30 years ago, London was a joke. The whole of the UK was, seen as nothing more than an outdated place filled with fusty old men and a slavish obedience to tradition. Many on the continent despaired, wondering if it would ever break free of this brutish nationalism. We could be speaking about many topics here. Thatcher was in power, and there were still many who insisted on adding the Great before every utterance of Britain. What you might not expect us to be referring to however, is the isle’s culinary prowess.

Pies, boiled meat and similar such dishes were all that were associated with us. To most, we were a nation of bad teeth and even worse food. Eating an Englishman’s dinner required a numbing of the taste buds and a penchant for the meat and gravy.

Nowadays, London is one of the top capitals in the restaurant world. It’s arguably the best, though that does largely depend on what criteria you’re judging. Regardless, it’s an immense step up from the laughing stock that was once the city’s reputation. The secret, many will tell you, was a serious adaption of continental methods, importing their techniques and top chefs then adapting their style to suit our own. A convenient story, especially for Francophiles, but one that is far removed from the truth.

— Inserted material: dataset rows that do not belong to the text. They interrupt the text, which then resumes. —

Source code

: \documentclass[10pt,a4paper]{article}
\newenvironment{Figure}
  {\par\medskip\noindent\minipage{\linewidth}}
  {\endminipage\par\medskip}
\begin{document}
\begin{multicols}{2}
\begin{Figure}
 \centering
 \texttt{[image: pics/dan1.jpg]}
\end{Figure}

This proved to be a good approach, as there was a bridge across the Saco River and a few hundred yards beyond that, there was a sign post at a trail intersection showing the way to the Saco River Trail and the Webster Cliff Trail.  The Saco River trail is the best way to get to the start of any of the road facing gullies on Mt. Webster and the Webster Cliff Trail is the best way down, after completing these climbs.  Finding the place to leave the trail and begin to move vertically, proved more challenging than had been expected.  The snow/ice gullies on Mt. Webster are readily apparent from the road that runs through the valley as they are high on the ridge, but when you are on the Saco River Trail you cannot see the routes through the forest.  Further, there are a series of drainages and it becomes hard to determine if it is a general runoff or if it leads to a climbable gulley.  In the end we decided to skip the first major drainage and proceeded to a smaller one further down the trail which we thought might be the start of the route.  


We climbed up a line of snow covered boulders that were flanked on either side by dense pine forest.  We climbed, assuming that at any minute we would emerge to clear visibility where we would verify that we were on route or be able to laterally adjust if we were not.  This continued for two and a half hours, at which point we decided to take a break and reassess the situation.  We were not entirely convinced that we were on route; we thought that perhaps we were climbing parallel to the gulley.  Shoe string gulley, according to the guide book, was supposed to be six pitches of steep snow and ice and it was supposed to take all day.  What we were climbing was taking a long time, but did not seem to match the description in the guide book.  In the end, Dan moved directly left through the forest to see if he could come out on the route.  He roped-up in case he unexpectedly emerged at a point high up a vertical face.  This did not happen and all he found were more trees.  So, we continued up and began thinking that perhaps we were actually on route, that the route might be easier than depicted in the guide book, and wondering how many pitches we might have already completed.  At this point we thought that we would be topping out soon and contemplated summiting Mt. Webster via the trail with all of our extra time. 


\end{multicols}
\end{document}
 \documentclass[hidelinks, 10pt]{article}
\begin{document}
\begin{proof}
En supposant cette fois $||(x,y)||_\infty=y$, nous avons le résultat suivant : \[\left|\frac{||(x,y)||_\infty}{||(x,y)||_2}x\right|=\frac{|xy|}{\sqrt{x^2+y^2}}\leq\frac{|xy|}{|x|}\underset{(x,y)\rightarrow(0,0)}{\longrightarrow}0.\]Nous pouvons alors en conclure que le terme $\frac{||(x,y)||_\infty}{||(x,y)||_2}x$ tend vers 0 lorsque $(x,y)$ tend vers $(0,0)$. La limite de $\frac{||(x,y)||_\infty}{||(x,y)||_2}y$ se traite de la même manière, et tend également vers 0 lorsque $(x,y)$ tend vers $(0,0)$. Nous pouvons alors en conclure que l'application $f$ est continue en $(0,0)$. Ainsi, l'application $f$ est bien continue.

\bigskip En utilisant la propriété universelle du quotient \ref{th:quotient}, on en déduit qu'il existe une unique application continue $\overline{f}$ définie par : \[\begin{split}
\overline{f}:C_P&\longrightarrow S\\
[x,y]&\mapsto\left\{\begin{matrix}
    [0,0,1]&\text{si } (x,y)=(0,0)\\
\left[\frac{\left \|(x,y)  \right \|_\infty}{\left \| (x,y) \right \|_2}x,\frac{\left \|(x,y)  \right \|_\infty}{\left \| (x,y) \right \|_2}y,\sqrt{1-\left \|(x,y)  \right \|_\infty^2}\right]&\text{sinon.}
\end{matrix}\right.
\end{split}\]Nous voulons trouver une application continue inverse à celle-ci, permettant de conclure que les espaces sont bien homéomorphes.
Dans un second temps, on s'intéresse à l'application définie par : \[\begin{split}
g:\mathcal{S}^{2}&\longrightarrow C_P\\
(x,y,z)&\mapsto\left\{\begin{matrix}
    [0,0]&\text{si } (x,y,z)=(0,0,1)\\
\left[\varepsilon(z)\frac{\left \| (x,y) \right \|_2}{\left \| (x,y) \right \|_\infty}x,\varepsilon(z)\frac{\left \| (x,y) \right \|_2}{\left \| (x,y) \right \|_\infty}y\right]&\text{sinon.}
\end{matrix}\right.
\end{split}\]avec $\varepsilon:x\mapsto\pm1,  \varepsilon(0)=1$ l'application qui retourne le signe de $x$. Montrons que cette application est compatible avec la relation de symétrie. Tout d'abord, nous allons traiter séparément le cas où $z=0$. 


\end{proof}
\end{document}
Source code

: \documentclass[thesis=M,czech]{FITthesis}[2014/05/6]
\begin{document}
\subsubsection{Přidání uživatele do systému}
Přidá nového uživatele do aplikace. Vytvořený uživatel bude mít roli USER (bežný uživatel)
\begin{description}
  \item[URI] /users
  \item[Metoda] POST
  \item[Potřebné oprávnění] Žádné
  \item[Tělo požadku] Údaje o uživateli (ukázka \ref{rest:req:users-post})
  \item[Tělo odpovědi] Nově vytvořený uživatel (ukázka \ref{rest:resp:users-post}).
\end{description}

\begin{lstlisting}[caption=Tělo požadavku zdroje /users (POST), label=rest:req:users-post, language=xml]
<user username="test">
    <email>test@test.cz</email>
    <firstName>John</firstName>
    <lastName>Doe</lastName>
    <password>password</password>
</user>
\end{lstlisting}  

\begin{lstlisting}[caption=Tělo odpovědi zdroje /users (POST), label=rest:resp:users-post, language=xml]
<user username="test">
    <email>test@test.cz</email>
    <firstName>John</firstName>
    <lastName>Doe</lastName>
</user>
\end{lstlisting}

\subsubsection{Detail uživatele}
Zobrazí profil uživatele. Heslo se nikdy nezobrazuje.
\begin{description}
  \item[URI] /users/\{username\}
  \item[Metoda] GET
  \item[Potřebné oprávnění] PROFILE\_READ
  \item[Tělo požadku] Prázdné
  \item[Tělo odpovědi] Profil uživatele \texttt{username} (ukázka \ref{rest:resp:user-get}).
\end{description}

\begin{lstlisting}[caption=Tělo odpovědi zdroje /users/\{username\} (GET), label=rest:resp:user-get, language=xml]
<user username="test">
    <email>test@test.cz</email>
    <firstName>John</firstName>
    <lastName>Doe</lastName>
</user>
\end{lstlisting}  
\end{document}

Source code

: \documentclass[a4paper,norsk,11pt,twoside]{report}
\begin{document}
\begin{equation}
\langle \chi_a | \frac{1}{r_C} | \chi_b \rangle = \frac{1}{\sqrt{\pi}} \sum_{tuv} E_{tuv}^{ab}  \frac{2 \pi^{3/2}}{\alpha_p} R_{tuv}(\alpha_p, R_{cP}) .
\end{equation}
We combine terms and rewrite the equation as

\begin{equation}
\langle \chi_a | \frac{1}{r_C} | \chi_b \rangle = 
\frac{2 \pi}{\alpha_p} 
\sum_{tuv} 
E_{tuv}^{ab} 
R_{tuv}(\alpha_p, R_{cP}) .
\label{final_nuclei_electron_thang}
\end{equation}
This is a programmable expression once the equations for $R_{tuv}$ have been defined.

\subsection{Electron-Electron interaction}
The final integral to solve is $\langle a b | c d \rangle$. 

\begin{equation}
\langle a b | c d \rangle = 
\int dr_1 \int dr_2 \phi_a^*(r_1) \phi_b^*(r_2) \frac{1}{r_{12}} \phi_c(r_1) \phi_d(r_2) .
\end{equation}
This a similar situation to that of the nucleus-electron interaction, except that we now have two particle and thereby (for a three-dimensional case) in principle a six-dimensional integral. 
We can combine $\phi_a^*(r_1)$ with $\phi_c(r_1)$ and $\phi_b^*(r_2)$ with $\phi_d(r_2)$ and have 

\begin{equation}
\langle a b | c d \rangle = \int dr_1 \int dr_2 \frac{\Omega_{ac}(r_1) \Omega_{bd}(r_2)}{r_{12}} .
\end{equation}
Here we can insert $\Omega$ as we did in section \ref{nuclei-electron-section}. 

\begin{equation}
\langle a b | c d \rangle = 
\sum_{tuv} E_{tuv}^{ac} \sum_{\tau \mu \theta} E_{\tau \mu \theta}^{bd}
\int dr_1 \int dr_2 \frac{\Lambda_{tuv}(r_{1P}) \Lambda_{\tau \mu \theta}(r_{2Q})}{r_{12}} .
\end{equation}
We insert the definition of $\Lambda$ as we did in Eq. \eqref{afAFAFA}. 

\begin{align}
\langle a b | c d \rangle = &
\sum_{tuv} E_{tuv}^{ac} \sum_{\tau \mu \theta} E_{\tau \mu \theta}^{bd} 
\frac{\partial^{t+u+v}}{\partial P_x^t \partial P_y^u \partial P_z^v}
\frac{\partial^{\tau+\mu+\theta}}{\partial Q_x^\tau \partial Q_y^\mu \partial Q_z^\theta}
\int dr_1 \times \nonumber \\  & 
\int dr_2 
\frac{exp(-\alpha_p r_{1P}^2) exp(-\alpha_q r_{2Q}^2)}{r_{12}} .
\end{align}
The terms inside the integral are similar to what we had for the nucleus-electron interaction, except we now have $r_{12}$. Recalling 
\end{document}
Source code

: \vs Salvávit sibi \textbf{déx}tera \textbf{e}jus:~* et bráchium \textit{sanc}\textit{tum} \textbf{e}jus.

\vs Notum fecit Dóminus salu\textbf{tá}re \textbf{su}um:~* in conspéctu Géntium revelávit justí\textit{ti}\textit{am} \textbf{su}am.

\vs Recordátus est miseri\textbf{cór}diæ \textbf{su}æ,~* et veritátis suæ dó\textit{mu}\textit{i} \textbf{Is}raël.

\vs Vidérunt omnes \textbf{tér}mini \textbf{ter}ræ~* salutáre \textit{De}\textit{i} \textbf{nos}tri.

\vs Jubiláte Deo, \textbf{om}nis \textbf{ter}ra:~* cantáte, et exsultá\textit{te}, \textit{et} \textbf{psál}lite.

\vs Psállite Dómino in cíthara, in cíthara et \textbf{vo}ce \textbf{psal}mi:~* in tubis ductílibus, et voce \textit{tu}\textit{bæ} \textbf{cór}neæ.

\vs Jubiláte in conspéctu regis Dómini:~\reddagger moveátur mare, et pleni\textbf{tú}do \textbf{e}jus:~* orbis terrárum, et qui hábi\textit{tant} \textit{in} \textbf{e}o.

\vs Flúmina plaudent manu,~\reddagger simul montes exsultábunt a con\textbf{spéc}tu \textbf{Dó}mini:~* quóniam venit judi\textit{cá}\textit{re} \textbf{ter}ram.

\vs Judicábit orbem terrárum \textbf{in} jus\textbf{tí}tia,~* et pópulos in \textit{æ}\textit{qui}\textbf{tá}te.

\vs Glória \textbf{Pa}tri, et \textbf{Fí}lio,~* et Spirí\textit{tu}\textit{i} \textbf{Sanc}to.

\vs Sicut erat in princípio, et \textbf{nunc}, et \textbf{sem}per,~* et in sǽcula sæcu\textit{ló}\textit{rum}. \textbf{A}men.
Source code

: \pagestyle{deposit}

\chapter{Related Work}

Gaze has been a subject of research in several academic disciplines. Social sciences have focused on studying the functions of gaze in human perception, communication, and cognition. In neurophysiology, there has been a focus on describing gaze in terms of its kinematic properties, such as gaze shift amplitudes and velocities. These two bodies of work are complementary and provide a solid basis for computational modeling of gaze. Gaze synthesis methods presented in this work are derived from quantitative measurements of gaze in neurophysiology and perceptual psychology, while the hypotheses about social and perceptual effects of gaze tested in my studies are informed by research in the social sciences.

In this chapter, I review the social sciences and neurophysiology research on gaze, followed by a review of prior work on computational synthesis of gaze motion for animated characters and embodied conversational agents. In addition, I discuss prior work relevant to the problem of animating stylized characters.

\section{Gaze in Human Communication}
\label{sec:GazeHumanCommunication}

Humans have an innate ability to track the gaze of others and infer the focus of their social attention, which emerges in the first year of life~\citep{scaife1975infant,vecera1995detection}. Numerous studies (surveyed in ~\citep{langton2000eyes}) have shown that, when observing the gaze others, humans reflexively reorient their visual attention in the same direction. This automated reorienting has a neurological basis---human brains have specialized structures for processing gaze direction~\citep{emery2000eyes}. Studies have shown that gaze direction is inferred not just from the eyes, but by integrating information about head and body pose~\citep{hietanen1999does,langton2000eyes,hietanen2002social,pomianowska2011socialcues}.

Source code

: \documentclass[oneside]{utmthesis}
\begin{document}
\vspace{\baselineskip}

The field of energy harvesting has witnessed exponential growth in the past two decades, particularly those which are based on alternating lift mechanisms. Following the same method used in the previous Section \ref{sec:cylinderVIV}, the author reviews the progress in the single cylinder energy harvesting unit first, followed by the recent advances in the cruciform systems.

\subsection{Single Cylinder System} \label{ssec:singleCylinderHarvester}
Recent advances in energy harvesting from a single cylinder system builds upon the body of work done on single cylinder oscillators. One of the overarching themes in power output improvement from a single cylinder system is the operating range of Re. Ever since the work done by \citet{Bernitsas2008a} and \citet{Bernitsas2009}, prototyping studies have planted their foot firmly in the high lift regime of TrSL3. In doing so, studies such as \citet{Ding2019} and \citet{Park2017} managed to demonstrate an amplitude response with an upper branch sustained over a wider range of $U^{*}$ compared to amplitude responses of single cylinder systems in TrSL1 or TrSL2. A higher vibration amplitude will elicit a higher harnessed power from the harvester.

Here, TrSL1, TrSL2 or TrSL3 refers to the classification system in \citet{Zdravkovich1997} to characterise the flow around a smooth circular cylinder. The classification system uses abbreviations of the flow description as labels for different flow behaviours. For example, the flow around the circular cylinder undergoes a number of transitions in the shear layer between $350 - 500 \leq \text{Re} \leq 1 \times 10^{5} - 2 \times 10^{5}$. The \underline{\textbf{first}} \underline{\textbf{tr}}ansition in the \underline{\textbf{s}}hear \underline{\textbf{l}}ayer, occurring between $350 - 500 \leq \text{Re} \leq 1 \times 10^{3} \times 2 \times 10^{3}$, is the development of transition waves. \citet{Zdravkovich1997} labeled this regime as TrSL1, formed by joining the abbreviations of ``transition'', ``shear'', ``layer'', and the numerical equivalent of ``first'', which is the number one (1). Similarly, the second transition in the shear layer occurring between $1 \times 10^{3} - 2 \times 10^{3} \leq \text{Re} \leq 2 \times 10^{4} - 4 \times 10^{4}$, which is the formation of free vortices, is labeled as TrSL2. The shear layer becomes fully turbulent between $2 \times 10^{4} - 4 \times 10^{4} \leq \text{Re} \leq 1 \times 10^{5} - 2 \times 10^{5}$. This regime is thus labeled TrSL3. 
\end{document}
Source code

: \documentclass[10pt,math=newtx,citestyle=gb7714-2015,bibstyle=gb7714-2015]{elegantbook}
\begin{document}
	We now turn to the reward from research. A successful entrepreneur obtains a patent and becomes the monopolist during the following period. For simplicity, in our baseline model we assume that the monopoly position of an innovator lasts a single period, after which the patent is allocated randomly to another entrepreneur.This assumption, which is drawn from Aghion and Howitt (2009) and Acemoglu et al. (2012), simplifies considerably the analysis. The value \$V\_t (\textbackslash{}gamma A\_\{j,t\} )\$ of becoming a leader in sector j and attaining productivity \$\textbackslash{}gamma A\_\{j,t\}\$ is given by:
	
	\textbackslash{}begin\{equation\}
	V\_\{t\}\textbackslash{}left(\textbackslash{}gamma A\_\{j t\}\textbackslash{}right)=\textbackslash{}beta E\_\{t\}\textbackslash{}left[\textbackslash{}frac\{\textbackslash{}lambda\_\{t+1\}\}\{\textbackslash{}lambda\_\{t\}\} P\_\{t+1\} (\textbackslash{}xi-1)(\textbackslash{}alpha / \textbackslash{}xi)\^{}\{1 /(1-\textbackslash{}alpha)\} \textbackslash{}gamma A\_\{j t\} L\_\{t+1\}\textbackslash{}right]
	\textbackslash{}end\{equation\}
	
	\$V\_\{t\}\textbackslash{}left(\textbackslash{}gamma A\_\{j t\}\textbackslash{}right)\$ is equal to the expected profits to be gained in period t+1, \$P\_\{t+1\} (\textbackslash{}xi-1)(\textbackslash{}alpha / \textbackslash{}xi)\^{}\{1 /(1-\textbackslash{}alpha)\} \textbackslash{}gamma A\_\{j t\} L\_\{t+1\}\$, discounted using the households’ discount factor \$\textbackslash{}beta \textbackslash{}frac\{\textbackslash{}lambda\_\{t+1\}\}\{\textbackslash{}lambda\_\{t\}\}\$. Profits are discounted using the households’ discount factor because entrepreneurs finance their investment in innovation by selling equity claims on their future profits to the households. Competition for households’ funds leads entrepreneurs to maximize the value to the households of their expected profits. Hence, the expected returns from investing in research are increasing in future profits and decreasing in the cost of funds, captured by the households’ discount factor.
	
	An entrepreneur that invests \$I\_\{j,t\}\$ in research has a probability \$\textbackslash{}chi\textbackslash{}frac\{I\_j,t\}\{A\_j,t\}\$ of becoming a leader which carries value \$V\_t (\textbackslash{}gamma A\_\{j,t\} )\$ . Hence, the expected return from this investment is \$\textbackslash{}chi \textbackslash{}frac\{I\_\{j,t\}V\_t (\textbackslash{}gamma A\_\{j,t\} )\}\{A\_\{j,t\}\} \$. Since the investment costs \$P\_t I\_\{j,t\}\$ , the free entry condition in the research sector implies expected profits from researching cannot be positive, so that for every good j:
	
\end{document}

It’s at this point that many nationalists will gladly jump in, proudly declaring Heston and Gordon and Marco as our real champions, men who refined our existing foods and brought them into the modern day.

They would also be wrong, at least in part. It’s true that both our increased respect for European method and our celebration of our own food played a major part in the revival of the city’s culinary creativity. What has really made it stand above all others however, is the superb cultural diversity and acceptance that has come from the British people. In no other city in the world, is it as easy to find so many different foods from so many different regions. French, Spanish, Polish, Scandinavian, Russian, Chinese, North American, South America, Canadian, North, South and Central Indian, Pakistani,  Cantonese, Vietnamese, Thai, Moroccan, Ethiopian, Mongolian, German, Swiss, Italian, Portuguese, Welsh, Irish, Scottish, Greek, Turkish, Australian, Malaysian, South African. If you can think of a nation’s cuisine, there’s probably someone doign a pretty good job of making it in London.

It’s this diversity that makes our culinary scene so wonderful. Just as we have promoted our own food and stripped it of stigma, so too have we embraced the culinary craft of a hundred other nations. We are a city of cultural magpies, as fond of curries, phở gà Portuguese custard tarts as much as we are of our own dishes.